Stored data:
* * *
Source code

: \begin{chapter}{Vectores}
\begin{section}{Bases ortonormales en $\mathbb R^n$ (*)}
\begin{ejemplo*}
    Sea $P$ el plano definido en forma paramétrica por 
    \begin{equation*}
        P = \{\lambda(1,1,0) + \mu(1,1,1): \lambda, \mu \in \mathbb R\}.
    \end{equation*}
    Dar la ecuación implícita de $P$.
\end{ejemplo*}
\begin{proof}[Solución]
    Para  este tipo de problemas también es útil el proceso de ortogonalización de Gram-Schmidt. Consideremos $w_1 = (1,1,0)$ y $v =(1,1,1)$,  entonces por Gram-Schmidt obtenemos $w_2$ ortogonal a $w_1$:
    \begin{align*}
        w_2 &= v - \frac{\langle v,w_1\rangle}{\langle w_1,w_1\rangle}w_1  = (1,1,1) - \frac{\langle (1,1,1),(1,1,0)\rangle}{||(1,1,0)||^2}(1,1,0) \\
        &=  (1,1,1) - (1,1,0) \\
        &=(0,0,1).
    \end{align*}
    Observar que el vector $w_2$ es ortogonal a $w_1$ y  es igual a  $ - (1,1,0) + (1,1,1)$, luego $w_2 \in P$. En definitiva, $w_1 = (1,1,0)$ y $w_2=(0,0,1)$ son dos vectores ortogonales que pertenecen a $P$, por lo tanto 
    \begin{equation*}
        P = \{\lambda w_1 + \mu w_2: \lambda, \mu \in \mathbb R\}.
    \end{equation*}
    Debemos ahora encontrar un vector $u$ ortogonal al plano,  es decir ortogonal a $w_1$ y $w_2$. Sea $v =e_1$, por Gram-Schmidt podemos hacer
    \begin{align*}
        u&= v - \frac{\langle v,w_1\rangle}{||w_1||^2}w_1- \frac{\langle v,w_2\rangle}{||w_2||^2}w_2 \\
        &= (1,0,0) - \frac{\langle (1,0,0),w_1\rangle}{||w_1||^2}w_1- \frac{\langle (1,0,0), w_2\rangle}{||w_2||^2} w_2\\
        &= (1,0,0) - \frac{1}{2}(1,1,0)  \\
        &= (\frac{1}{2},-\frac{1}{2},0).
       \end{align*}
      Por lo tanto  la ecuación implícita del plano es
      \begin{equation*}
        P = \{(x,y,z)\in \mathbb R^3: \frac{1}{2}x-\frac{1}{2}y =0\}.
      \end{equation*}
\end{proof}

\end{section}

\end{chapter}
* * *
EXERCISE REQUIREMENTS:
Copy the data above exactly. Every line must be included.

ANSWER TO THIS EXERCISE:
Source code

: \begin{chapter}{Vectores}
\begin{section}{Bases ortonormales en $\mathbb R^n$ (*)}
\begin{ejemplo*}
    Sea $P$ el plano definido en forma paramétrica por 
    \begin{equation*}
        P = \{\lambda(1,1,0) + \mu(1,1,1): \lambda, \mu \in \mathbb R\}.
    \end{equation*}
    Dar la ecuación implícita de $P$.
\end{ejemplo*}
\begin{proof}[Solución]
    Para  este tipo de problemas también es útil el proceso de ortogonalización de Gram-Schmidt. Consideremos $w_1 = (1,1,0)$ y $v =(1,1,1)$,  entonces por Gram-Schmidt obtenemos $w_2$ ortogonal a $w_1$:
    \begin{align*}
        w_2 &= v - \frac{\langle v,w_1\rangle}{\langle w_1,w_1\rangle}w_1  = (1,1,1) - \frac{\langle (1,1,1),(1,1,0)\rangle}{||(1,1,0)||^2}(1,1,0) \\
        &=  (1,1,1) - (1,1,0) \\
        &=(0,0,1).
    \end{align*}
    Observar que el vector $w_2$ es ortogonal a $w_1$ y  es igual a  $ - (1,1,0) + (1,1,1)$, luego $w_2 \in P$. En definitiva, $w_1 = (1,1,0)$ y $w_2=(0,0,1)$ son dos vectores ortogonales que pertenecen a $P$, por lo tanto 
    \begin{equation*}
        P = \{\lambda w_1 + \mu w_2: \lambda, \mu \in \mathbb R\}.
    \end{equation*}
    Debemos ahora encontrar un vector $u$ ortogonal al plano,  es decir ortogonal a $w_1$ y $w_2$. Sea $v =e_1$, por Gram-Schmidt podemos hacer
    \begin{align*}
        u&= v - \frac{\langle v,w_1\rangle}{||w_1||^2}w_1- \frac{\langle v,w_2\rangle}{||w_2||^2}w_2 \\
        &= (1,0,0) - \frac{\langle (1,0,0),w_1\rangle}{||w_1||^2}w_1- \frac{\langle (1,0,0), w_2\rangle}{||w_2||^2} w_2\\
        &= (1,0,0) - \frac{1}{2}(1,1,0)  \\
        &= (\frac{1}{2},-\frac{1}{2},0).
       \end{align*}
      Por lo tanto  la ecuación implícita del plano es
      \begin{equation*}
        P = \{(x,y,z)\in \mathbb R^3: \frac{1}{2}x-\frac{1}{2}y =0\}.
      \end{equation*}
\end{proof}

\end{section}

\end{chapter}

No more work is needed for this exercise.